# What the exercise asks
Go line by line through the records below. Copy whichever lines contain the string "skalenetwork".

━━━━━━━━━━━━━━━━━━━━

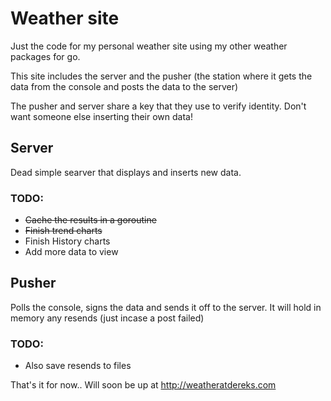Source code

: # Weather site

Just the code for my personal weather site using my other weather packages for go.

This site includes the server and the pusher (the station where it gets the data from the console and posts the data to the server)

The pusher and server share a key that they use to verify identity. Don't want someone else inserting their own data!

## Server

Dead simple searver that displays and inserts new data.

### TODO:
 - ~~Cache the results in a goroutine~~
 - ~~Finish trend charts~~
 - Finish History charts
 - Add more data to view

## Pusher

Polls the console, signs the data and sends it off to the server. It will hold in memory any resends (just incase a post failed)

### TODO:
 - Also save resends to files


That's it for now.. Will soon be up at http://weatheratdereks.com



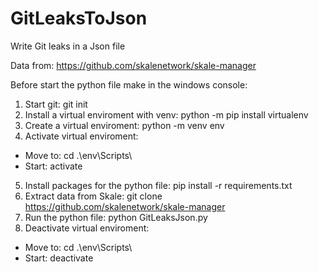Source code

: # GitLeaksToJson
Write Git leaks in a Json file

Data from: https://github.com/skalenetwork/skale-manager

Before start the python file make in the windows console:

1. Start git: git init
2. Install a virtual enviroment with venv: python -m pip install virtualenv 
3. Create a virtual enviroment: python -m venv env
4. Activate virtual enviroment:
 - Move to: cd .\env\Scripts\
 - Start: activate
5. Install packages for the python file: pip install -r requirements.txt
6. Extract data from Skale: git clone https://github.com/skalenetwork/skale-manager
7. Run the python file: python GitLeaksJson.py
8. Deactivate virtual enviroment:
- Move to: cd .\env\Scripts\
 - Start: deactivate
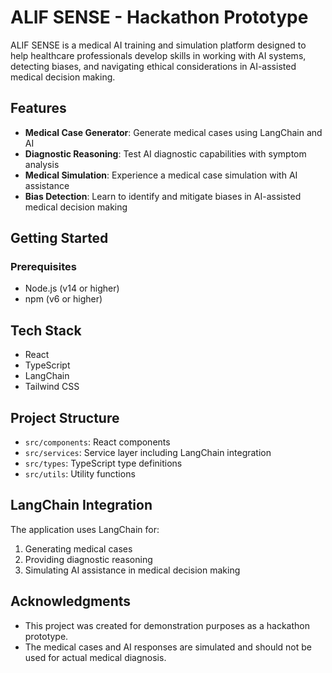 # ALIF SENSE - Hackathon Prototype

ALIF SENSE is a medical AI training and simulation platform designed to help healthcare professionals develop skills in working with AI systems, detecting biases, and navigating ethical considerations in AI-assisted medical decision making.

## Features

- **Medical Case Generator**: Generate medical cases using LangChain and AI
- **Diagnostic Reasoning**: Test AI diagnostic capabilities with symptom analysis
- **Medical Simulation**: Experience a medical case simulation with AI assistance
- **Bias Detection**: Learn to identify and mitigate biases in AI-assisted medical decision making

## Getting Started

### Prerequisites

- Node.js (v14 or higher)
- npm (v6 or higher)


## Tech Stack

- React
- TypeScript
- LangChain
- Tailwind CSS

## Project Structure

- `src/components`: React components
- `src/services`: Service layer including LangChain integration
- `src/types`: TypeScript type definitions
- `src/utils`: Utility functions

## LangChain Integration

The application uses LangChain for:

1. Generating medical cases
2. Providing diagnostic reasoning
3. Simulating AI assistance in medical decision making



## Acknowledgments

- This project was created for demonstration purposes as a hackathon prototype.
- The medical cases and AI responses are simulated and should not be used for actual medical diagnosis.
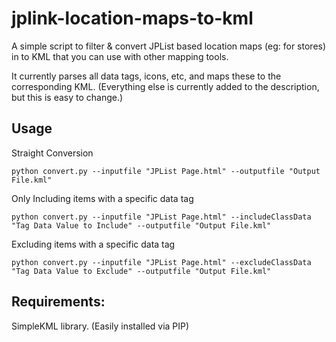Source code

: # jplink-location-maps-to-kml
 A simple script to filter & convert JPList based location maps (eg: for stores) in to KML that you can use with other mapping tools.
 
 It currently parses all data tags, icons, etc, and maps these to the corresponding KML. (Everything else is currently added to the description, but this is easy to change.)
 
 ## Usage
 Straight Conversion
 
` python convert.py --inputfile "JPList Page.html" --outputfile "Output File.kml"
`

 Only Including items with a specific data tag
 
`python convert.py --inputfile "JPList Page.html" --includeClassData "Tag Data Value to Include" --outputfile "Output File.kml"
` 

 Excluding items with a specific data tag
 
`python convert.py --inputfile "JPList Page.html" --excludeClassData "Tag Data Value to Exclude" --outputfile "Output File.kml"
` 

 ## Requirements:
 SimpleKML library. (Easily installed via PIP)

━━━━━━━━━━━━━━━━━━━━

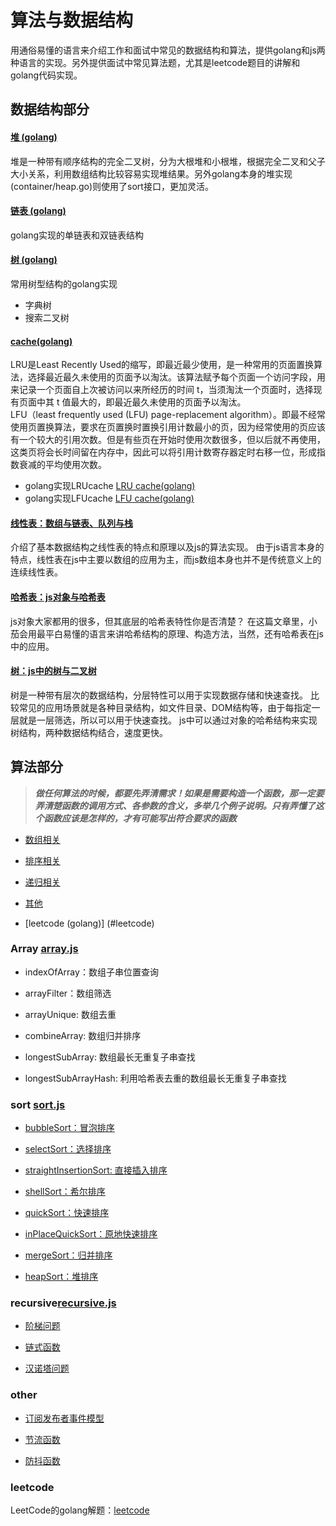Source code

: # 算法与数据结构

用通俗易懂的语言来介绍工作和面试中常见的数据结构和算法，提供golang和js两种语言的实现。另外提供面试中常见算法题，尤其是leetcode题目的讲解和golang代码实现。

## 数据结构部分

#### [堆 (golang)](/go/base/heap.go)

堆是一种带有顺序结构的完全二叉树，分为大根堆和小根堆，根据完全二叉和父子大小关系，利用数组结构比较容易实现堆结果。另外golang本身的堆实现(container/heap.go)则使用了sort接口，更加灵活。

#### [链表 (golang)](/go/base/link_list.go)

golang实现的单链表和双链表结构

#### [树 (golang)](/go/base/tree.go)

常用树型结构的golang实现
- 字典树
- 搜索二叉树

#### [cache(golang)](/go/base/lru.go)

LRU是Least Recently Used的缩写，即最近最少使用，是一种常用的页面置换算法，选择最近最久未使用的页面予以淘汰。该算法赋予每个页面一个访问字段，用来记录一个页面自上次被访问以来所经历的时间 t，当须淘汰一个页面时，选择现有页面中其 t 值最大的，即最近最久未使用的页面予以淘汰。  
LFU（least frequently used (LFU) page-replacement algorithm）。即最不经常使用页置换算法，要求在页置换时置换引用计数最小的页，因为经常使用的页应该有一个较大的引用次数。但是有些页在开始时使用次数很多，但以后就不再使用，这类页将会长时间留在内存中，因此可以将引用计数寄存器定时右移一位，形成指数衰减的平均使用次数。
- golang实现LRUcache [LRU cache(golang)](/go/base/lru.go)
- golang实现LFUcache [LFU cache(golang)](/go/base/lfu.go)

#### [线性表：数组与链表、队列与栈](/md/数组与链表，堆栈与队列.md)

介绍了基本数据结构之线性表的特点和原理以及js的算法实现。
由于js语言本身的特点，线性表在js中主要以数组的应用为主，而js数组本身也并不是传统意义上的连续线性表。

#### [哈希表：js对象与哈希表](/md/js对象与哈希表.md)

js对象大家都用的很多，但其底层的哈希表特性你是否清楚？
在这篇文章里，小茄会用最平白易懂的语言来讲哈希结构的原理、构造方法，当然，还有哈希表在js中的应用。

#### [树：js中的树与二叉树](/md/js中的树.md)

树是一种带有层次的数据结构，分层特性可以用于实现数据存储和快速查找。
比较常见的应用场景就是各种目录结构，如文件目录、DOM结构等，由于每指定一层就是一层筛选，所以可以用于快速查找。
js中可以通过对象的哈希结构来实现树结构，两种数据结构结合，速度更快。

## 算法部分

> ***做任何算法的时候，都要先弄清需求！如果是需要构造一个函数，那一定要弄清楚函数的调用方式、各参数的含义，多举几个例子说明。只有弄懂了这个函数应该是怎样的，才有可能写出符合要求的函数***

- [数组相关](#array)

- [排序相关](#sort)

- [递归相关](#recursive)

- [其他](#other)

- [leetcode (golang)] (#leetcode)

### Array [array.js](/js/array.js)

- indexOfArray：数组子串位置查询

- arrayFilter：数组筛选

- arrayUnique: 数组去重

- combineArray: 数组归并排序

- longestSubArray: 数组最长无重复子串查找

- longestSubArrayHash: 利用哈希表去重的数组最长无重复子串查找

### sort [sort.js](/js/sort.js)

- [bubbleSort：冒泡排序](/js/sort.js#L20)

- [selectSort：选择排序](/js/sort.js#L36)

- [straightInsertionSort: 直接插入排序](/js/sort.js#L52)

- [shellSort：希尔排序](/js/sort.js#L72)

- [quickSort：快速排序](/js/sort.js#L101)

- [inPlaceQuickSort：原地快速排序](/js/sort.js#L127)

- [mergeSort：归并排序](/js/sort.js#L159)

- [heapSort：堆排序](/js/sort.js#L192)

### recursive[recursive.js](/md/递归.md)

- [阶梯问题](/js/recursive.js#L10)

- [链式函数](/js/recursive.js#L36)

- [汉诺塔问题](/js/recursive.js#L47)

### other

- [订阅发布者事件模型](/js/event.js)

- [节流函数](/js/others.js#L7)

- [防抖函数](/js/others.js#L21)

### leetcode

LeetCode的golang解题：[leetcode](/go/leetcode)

━━━━━━━━━━━━━━━━━━━━

# Result of this task
Data from: https://github.com/skalenetwork/skale-manager
6. Extract data from Skale: git clone https://github.com/skalenetwork/skale-manager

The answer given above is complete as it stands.